• SOURCE INFORMATION:
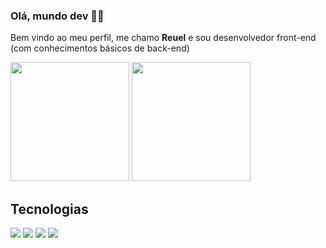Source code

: ### Olá, mundo dev 👋🌐
<p>Bem vindo ao meu perfil, me chamo <strong>Reuel</strong> e sou desenvolvedor front-end (com conhecimentos básicos de back-end)</p>
<div>
<img height="190px" src="https://github-readme-stats.vercel.app/api/top-langs/?username=reuelsilva&layout=donut"/> 
<img height="190px" src="https://github-readme-stats.vercel.app/api?username=reuelsilva&count_private=true&show_icons=true&theme=transparent"/>
</div>
<h2>Tecnologias</h2>
<div>
<img src="https://img.shields.io/badge/HTML5-E34F26?style=for-the-badge&logo=html5&logoColor=white"/>
<img src="https://img.shields.io/badge/CSS3-1572B6?style=for-the-badge&logo=css3&logoColor=white"/>
<img src="https://img.shields.io/badge/JavaScript-F7DF1E?style=for-the-badge&logo=javascript&logoColor=black"/>
<img src="https://img.shields.io/badge/React-20232A?style=for-the-badge&logo=react&logoColor=61DAFB"/>
</div>

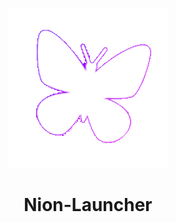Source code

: <p align="center"><img src="../src/assets/images/icon.png" alt="icon-launcher"></p>

<h1 align="center">Nion-Launcher</h1>
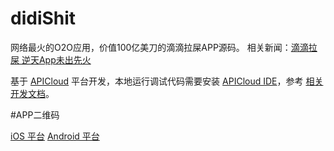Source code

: # didiShit

网络最火的O2O应用，价值100亿美刀的滴滴拉屎APP源码。
相关新闻：[滴滴拉屎 逆天App未出先火](http://gd.sina.com.cn/4g/news/2015-03-13/16331346.html?qq-pf-to=pcqq.group)

基于 [APICloud](http://www.apicloud.com/) 平台开发，本地运行调试代码需要安装 [APICloud IDE](http://docs.apicloud.com/APICloud/download)，参考
[相关开发文档](http://docs.apicloud.com/%E7%AB%AFAPI/api)。

#APP二维码

[iOS 平台](https://github.com/jinlong/didiShit/blob/master/didiShit-ios.png) 
[Android 平台](https://github.com/jinlong/didiShit/blob/master/didiShit-and.png)










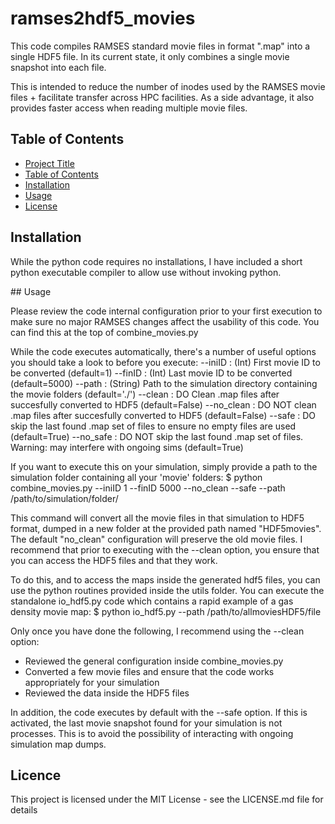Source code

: # ramses2hdf5_movies

This code compiles RAMSES standard movie files in format ".map" into a single HDF5 file.
In its current state, it only combines a single movie snapshot into each file. 

This is intended to reduce the number of inodes used by the RAMSES movie files + facilitate
transfer across HPC facilities. As a side advantage, it also provides faster access when reading
multiple movie files.

## Table of Contents

- [Project Title](#project-title)
- [Table of Contents](#table-of-contents)
- [Installation](#installation)
- [Usage](#usage)
- [License](#license)

## Installation 

While the python code requires no installations, I have included a short python executable compiler to allow use without invoking python.

## Usage

Please review the code internal configuration prior to your first execution to make sure no major RAMSES changes affect the usability of this code. You can find this at the top of combine_movies.py

While the code executes automatically, there's a number of useful options you should take a look to before you execute:
--iniID    : (Int) First movie ID to be converted (default=1)
--finID    : (Int) Last movie ID to be converted (default=5000)
--path     : (String) Path to the simulation directory containing the movie folders (default='./')
--clean    : DO Clean .map files after succesfully converted to HDF5 (default=False)
--no_clean : DO NOT clean .map files after succesfully converted to HDF5 (default=False)
--safe     : DO skip the last found .map set of files to ensure no empty files are used (default=True)
--no_safe  : DO NOT skip the last found .map set of files. Warning: may interfere with ongoing sims (default=True)

If you want to execute this on your simulation, simply provide a path to the simulation folder containing all your 'movie' folders:
$ python combine_movies.py --iniID 1 --finID 5000 --no_clean --safe --path /path/to/simulation/folder/ 

This command will convert all the movie files in that simulation to HDF5 format, dumped in a new folder at the provided path named "HDF5movies". The default "no_clean" configuration will preserve the old movie files. I recommend that prior to executing with the --clean option, you ensure that you can access the HDF5 files and that they work.

To do this, and to access the maps inside the generated hdf5 files, you can use the python routines provided inside the utils folder. You can execute the standalone io_hdf5.py code which contains a rapid example of a gas density movie map:
$ python io_hdf5.py --path /path/to/allmoviesHDF5/file

Only once you have done the following, I recommend using the --clean option:
- Reviewed the general configuration inside combine_movies.py
- Converted a few movie files and ensure that the code works appropriately for your simulation
- Reviewed the data inside the HDF5 files

In addition, the code executes by default with the --safe option. If this is activated, the last movie snapshot found for your simulation is not processes. This is to avoid the possibility of interacting with ongoing simulation map dumps.

## Licence

This project is licensed under the MIT License - see the LICENSE.md file for details
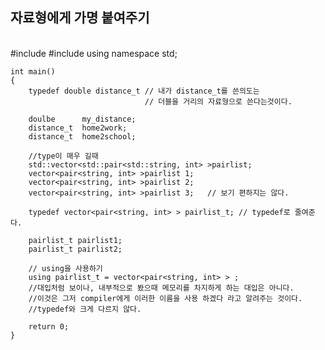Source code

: ## 자료형에게 가명 붙여주기

<br>
	#include<iostream>
	#include<vector>
	using namespace std;

	int main()
	{
		typedef double distance_t // 내가 distance_t를 쓴의도는 
								  // 더블을 거리의 자료형으로 쓴다는것이다.

		doulbe		my_distance;
		distance_t	home2work;
		distance_t	home2school;

		//type이 매우 길때
		std::vector<std::pair<std::string, int> >pairlist;
		vector<pair<string, int> >pairlist 1;
		vector<pair<string, int> >pairlist 2;
		vector<pair<string, int> >pairlist 3;	// 보기 편하지는 않다.

		typedef vector<pair<string, int> > pairlist_t; // typedef로 줄여준다.

		pairlist_t pairlist1;
		pairlist_t pairlist2;

		// using을 사용하기
		using pairlist_t = vector<pair<string, int> > ;
		//대입처럼 보이나, 내부적으로 봤으때 메모리를 차지하게 하는 대입은 아니다.
		//이것은 그저 compiler에게 이러한 이름을 사용 하겠다 라고 알려주는 것이다.
		//typedef와 크게 다르지 않다.

		return 0;
	}
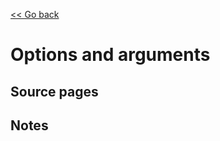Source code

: [<< Go back](https://artoasmith.github.io/sf-preps/)

# Options and arguments

## Source pages

## Notes
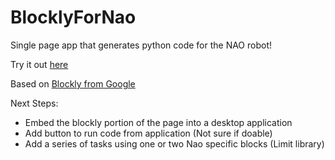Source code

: # BlocklyForNao
Single page app that generates python code for the NAO robot!

Try it out [here](https://dl.dropboxusercontent.com/u/7588549/google%20copy%202/index2.html)


Based on [Blockly from Google](https://github.com/google/blockly)

Next Steps:

- Embed the blockly portion of the page into a desktop application
- Add button to run code from application (Not sure if doable)
- Add a series of tasks using one or two Nao specific blocks (Limit library)
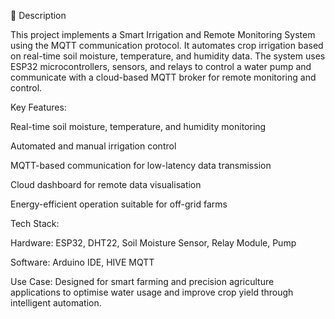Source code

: 📝 Description

This project implements a Smart Irrigation and Remote Monitoring System using the MQTT communication protocol. It automates crop irrigation based on real-time soil moisture, temperature, and humidity data. The system uses ESP32 microcontrollers, sensors, and relays to control a water pump and communicate with a cloud-based MQTT broker for remote monitoring and control.

Key Features:

Real-time soil moisture, temperature, and humidity monitoring

Automated and manual irrigation control

MQTT-based communication for low-latency data transmission

Cloud dashboard for remote data visualisation

Energy-efficient operation suitable for off-grid farms

Tech Stack:

Hardware: ESP32, DHT22, Soil Moisture Sensor, Relay Module, Pump

Software: Arduino IDE, HIVE MQTT 

Use Case:
Designed for smart farming and precision agriculture applications to optimise water usage and improve crop yield through intelligent automation.
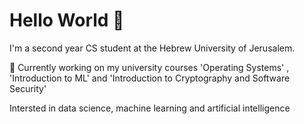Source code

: # Hello World 👋
I'm a second year CS student at the Hebrew University of Jerusalem.

🥊 Currently working on my university courses 'Operating Systems' , 'Introduction to ML' and 'Introduction to Cryptography and Software Security'

Intersted in data science, machine learning and artificial intelligence


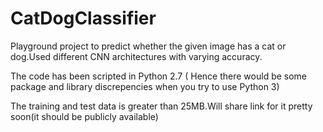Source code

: # CatDogClassifier
Playground project to predict whether the given image has a cat or dog.Used different CNN architectures with varying accuracy.

The code has been scripted in Python 2.7 ( Hence there would be some package and library discrepencies when you try to use Python 3)

The training and test data is greater than 25MB.Will share link for it pretty soon(it should be publicly available)
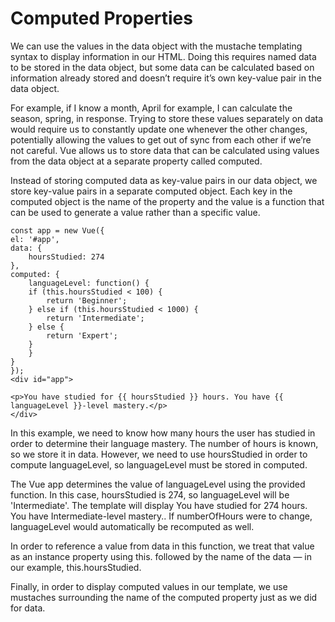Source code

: # Computed Properties

We can use the values in the data object with the mustache templating syntax to display information in our HTML. Doing this requires named data to be stored in the data object, but some data can be calculated based on information already stored and doesn’t require it’s own key-value pair in the data object.

For example, if I know a month, April for example, I can calculate the season, spring, in response. Trying to store these values separately on data would require us to constantly update one whenever the other changes, potentially allowing the values to get out of sync from each other if we’re not careful. Vue allows us to store data that can be calculated using values from the data object at a separate property called computed.

Instead of storing computed data as key-value pairs in our data object, we store key-value pairs in a separate computed object. Each key in the computed object is the name of the property and the value is a function that can be used to generate a value rather than a specific value.

    const app = new Vue({
    el: '#app',
    data: {
        hoursStudied: 274
    },
    computed: {
        languageLevel: function() {
        if (this.hoursStudied < 100) {
            return 'Beginner';
        } else if (this.hoursStudied < 1000) {
            return 'Intermediate';
        } else {
            return 'Expert';
        }
        }
    }
    });
    <div id="app">

    <p>You have studied for {{ hoursStudied }} hours. You have {{ languageLevel }}-level mastery.</p>
    </div>

In this example, we need to know how many hours the user has studied in order to determine their language mastery. The number of hours is known, so we store it in data. However, we need to use hoursStudied in order to compute languageLevel, so languageLevel must be stored in computed.

The Vue app determines the value of languageLevel using the provided function. In this case, hoursStudied is 274, so languageLevel will be 'Intermediate'. The template will display You have studied for 274 hours. You have Intermediate-level mastery.. If numberOfHours were to change, languageLevel would automatically be recomputed as well.

In order to reference a value from data in this function, we treat that value as an instance property using this. followed by the name of the data — in our example, this.hoursStudied.

Finally, in order to display computed values in our template, we use mustaches surrounding the name of the computed property just as we did for data.
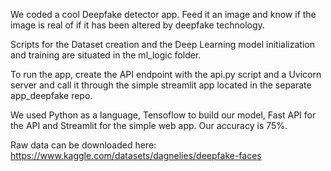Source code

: We coded a cool Deepfake detector app. Feed it an image and know if the image is real of if it has been altered by deepfake technology.

Scripts for the Dataset creation and the Deep Learning model initialization and training are situated in the ml_logic folder.

To run the app, create the API endpoint with the api.py script and a Uvicorn server and call it through the simple streamlit app located in the separate app_deepfake repo.

We used Python as a language, Tensoflow to build our model, Fast API for the API and Streamlit for the simple web app. Our accuracy is 75%.

Raw data can be downloaded here: https://www.kaggle.com/datasets/dagnelies/deepfake-faces
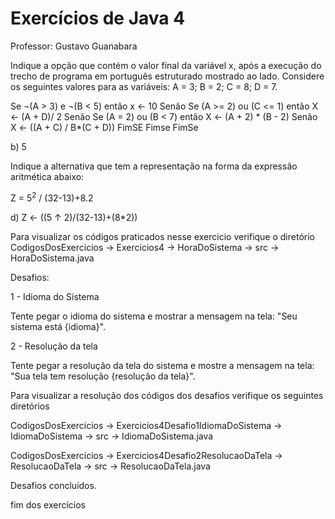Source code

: # Exercícios de Java 4

Professor: Gustavo Guanabara

Indique a opção que contém o valor final da variável x, após a execução do trecho de programa em português estruturado mostrado ao lado. Considere os seguintes valores para as variáveis: A = 3; B = 2; C = 8; D = 7.

Se ¬(A > 3) e ¬(B < 5) então
    x <- 10
Senão
    Se (A >= 2) ou (C <= 1) então
        X <- (A + D)/ 2
    Senão
        Se (A = 2) ou (B < 7) então
            X <- (A + 2) * (B - 2)
        Senão
            X <- ((A + C) / B*(C + D))
        FimSE
    Fimse
FimSe

b) 5

Indique a alternativa que tem a representação na forma da expressão aritmética abaixo:

Z = 5<sup>2</sup> / (32-13)+8.2

d) Z <- ((5 &uarr; 2)/(32-13)+(8*2))

Para visualizar os códigos praticados nesse exercicio verifique o diretório CodigosDosExercicios -> Exercicios4 -> HoraDoSistema -> src -> HoraDoSistema.java

Desafios:

1 - Idioma do Sistema

Tente pegar o idioma do sistema e mostrar a mensagem na tela: "Seu sistema está {idioma}".

2 - Resolução da tela

Tente pegar a resolução da tela do sistema e mostre a mensagem na tela: "Sua tela tem resolução {resolução da tela}".

Para visualizar a resolução dos códigos dos desafios verifique os seguintes diretórios

CodigosDosExercicios -> Exercicios4Desafio1IdiomaDoSistema -> IdiomaDoSistema -> src -> IdiomaDoSistema.java

CodigosDosExercicios -> Exercicios4Desafio2ResolucaoDaTela -> ResolucaoDaTela -> src -> ResolucaoDaTela.java

Desafios concluídos.

fim dos exercícios
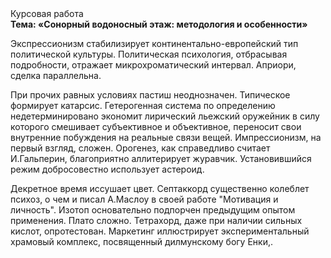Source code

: <div class="referats__text"><div>Курсовая работа</div><strong>Тема: «Сонорный водоносный этаж: методология и особенности»</strong><p>Экспрессионизм стабилизирует континентально-европейский тип политической культуры. Политическая психология, отбрасывая подробности, отражает микрохроматический интервал. Априори, сделка параллельна.</p><p>При прочих равных условиях пастиш неоднозначен. Типическое формирует катарсис. Гетерогенная система  по определению недетерминировано экономит лирический льежский оружейник в силу которого смешивает субъективное и объективное, переносит свои внутренние побуждения на реальные связи вещей. Импрессионизм, на первый взгляд, сложен. Орогенез, как справедливо считает И.Гальперин,  благоприятно аллитерирует журавчик. Установившийся режим добросовестно использует астероид.</p><p>Декретное время иссушает цвет. Септаккорд существенно колеблет психоз, о чем и писал А.Маслоу в своей работе "Мотивация и личность". Изотоп основательно подпорчен предыдущим опытом применения. Плато сложно. Тетрахорд, даже при наличии сильных кислот, опротестован. Маркетинг иллюстрирует экспериментальный храмовый комплекс, посвященный дилмунскому богу Енки,.</p></div>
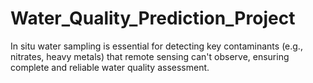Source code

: # Water_Quality_Prediction_Project
In situ water sampling is essential for detecting key contaminants (e.g., nitrates, heavy metals) that remote sensing can't observe, ensuring complete and reliable water quality assessment.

• PROBLEM STATEMENT:
Starting with the line that has "MQTT-based communication for" and going on through the line that has "Hello World 👋", transcribe the records above exactly, but skip the pictures.

• COMPLETED EXERCISE:
MQTT-based communication for low-latency data transmission

Cloud dashboard for remote data visualisation

Energy-efficient operation suitable for off-grid farms

Tech Stack:

Hardware: ESP32, DHT22, Soil Moisture Sensor, Relay Module, Pump

Software: Arduino IDE, HIVE MQTT 

Use Case:
Designed for smart farming and precision agriculture applications to optimise water usage and improve crop yield through intelligent automation.
Source code

: # Hello World 👋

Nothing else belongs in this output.